RECORDS PROVIDED section start
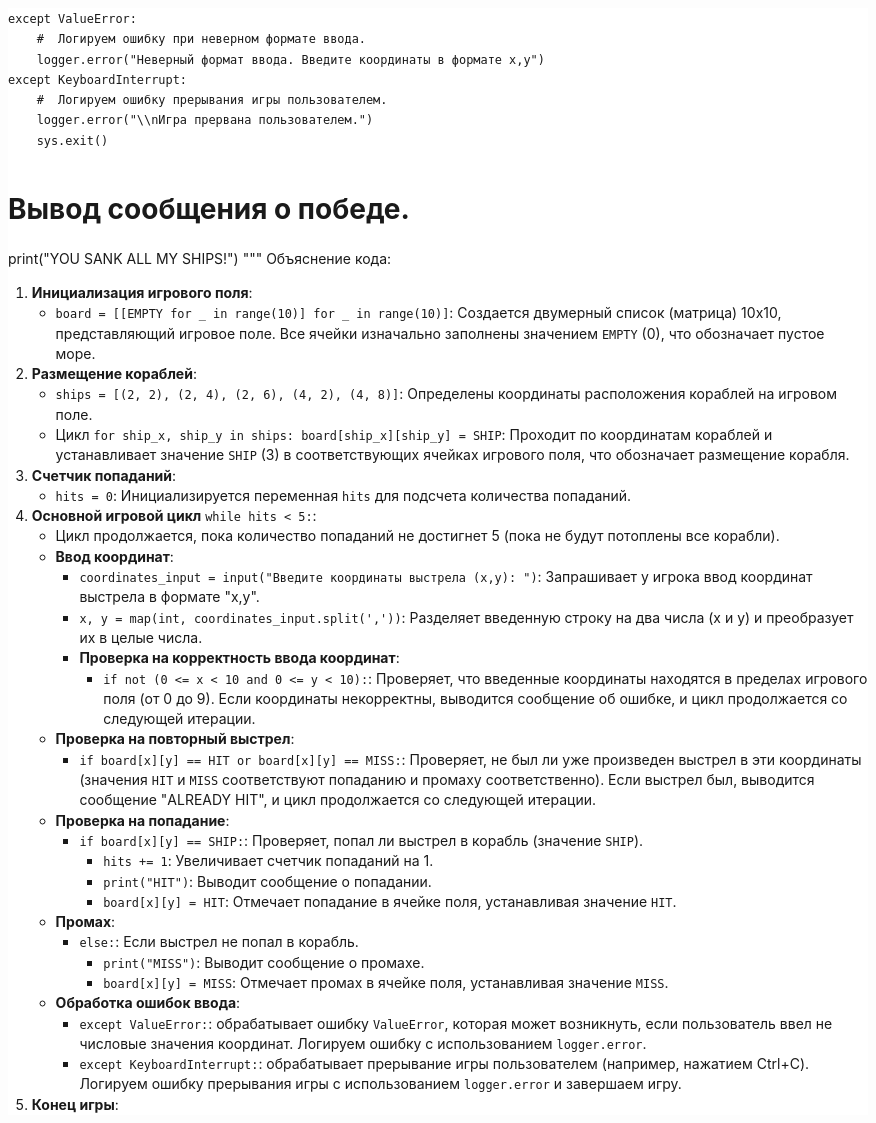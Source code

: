     except ValueError:
        #  Логируем ошибку при неверном формате ввода.
        logger.error("Неверный формат ввода. Введите координаты в формате x,y")
    except KeyboardInterrupt:
        #  Логируем ошибку прерывания игры пользователем.
        logger.error("\\nИгра прервана пользователем.")
        sys.exit()

#  Вывод сообщения о победе.
print("YOU SANK ALL MY SHIPS!")
"""
Объяснение кода:
1. **Инициализация игрового поля**:
   - ``board = [[EMPTY for _ in range(10)] for _ in range(10)]``: Создается двумерный список (матрица) 10x10, представляющий игровое поле.
     Все ячейки изначально заполнены значением ``EMPTY`` (0), что обозначает пустое море.
2. **Размещение кораблей**:
   - ``ships = [(2, 2), (2, 4), (2, 6), (4, 2), (4, 8)]``: Определены координаты расположения кораблей на игровом поле.
   - Цикл ``for ship_x, ship_y in ships: board[ship_x][ship_y] = SHIP``: Проходит по координатам кораблей и устанавливает
     значение ``SHIP`` (3) в соответствующих ячейках игрового поля, что обозначает размещение корабля.
3. **Счетчик попаданий**:
   - ``hits = 0``: Инициализируется переменная ``hits`` для подсчета количества попаданий.
4. **Основной игровой цикл** ``while hits < 5:``:
   - Цикл продолжается, пока количество попаданий не достигнет 5 (пока не будут потоплены все корабли).
   - **Ввод координат**:
     - ``coordinates_input = input("Введите координаты выстрела (x,y): ")``: Запрашивает у игрока ввод координат выстрела в формате "x,y".
     - ``x, y = map(int, coordinates_input.split(','))``: Разделяет введенную строку на два числа (x и y) и преобразует их в целые числа.
     - **Проверка на корректность ввода координат**:
       -  ``if not (0 <= x < 10 and 0 <= y < 10):``: Проверяет, что введенные координаты находятся в пределах игрового поля (от 0 до 9).
          Если координаты некорректны, выводится сообщение об ошибке, и цикл продолжается со следующей итерации.
   - **Проверка на повторный выстрел**:
     - ``if board[x][y] == HIT or board[x][y] == MISS:``: Проверяет, не был ли уже произведен выстрел в эти координаты (значения ``HIT`` и ``MISS``
       соответствуют попаданию и промаху соответственно). Если выстрел был, выводится сообщение "ALREADY HIT", и цикл продолжается со следующей итерации.
   - **Проверка на попадание**:
     - ``if board[x][y] == SHIP:``: Проверяет, попал ли выстрел в корабль (значение ``SHIP``).
       - ``hits += 1``: Увеличивает счетчик попаданий на 1.
       - ``print("HIT")``: Выводит сообщение о попадании.
       - ``board[x][y] = HIT``: Отмечает попадание в ячейке поля, устанавливая значение ``HIT``.
   - **Промах**:
     - ``else:``: Если выстрел не попал в корабль.
       - ``print("MISS")``: Выводит сообщение о промахе.
       - ``board[x][y] = MISS``: Отмечает промах в ячейке поля, устанавливая значение ``MISS``.
   - **Обработка ошибок ввода**:
     - ``except ValueError:``: обрабатывает ошибку ``ValueError``, которая может возникнуть, если пользователь ввел не числовые значения координат.
       Логируем ошибку с использованием ``logger.error``.
     - ``except KeyboardInterrupt:``: обрабатывает прерывание игры пользователем (например, нажатием Ctrl+C).
       Логируем ошибку прерывания игры с использованием ``logger.error`` и завершаем игру.
5. **Конец игры**:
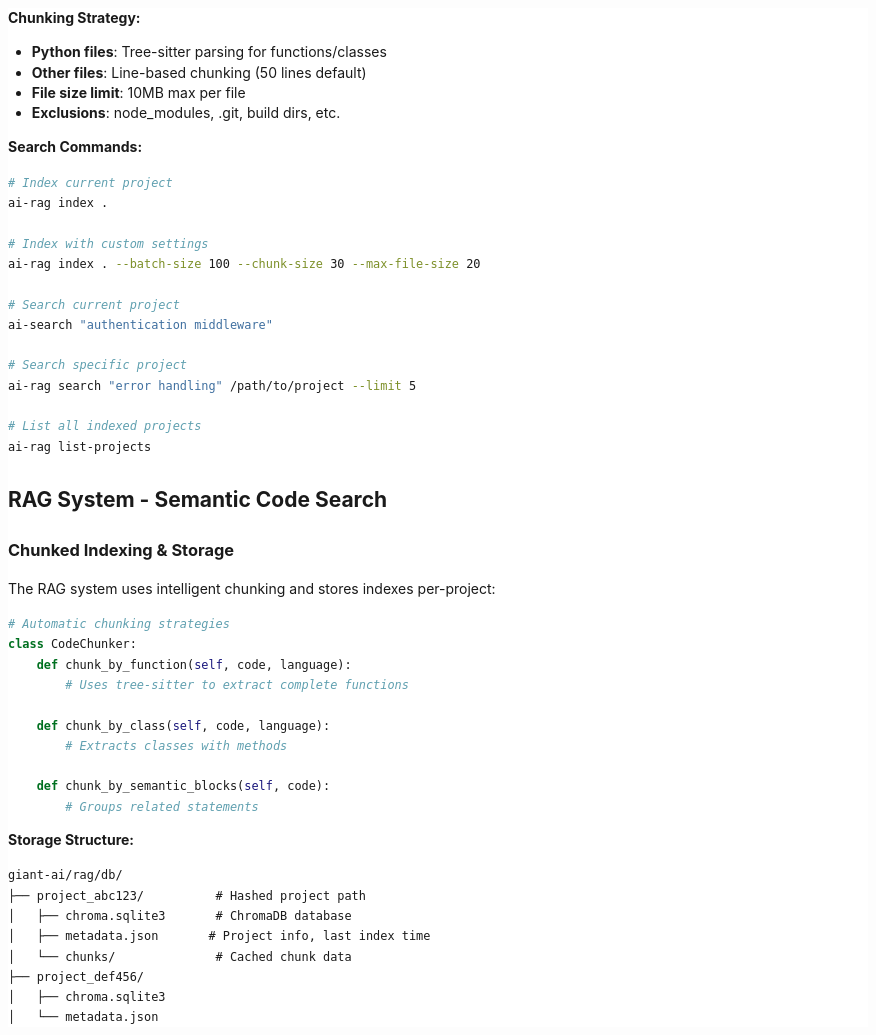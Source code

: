 **Chunking Strategy:**
- **Python files**: Tree-sitter parsing for functions/classes
- **Other files**: Line-based chunking (50 lines default)
- **File size limit**: 10MB max per file
- **Exclusions**: node_modules, .git, build dirs, etc.

**Search Commands:**
```bash
# Index current project
ai-rag index .

# Index with custom settings
ai-rag index . --batch-size 100 --chunk-size 30 --max-file-size 20

# Search current project
ai-search "authentication middleware"

# Search specific project
ai-rag search "error handling" /path/to/project --limit 5

# List all indexed projects
ai-rag list-projects
```

## RAG System - Semantic Code Search

### Chunked Indexing & Storage
The RAG system uses intelligent chunking and stores indexes per-project:

```python
# Automatic chunking strategies
class CodeChunker:
    def chunk_by_function(self, code, language):
        # Uses tree-sitter to extract complete functions
        
    def chunk_by_class(self, code, language):
        # Extracts classes with methods
        
    def chunk_by_semantic_blocks(self, code):
        # Groups related statements
```

**Storage Structure:**
```
giant-ai/rag/db/
├── project_abc123/          # Hashed project path
│   ├── chroma.sqlite3       # ChromaDB database
│   ├── metadata.json       # Project info, last index time
│   └── chunks/              # Cached chunk data
├── project_def456/
│   ├── chroma.sqlite3
│   └── metadata.json
```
RECORDS PROVIDED section end
[REQUIREMENT]
Throughout the material above, find each line with "size" and return it.

[RESULT OF THE TASK]
- **File size limit**: 10MB max per file
ai-rag index . --batch-size 100 --chunk-size 30 --max-file-size 20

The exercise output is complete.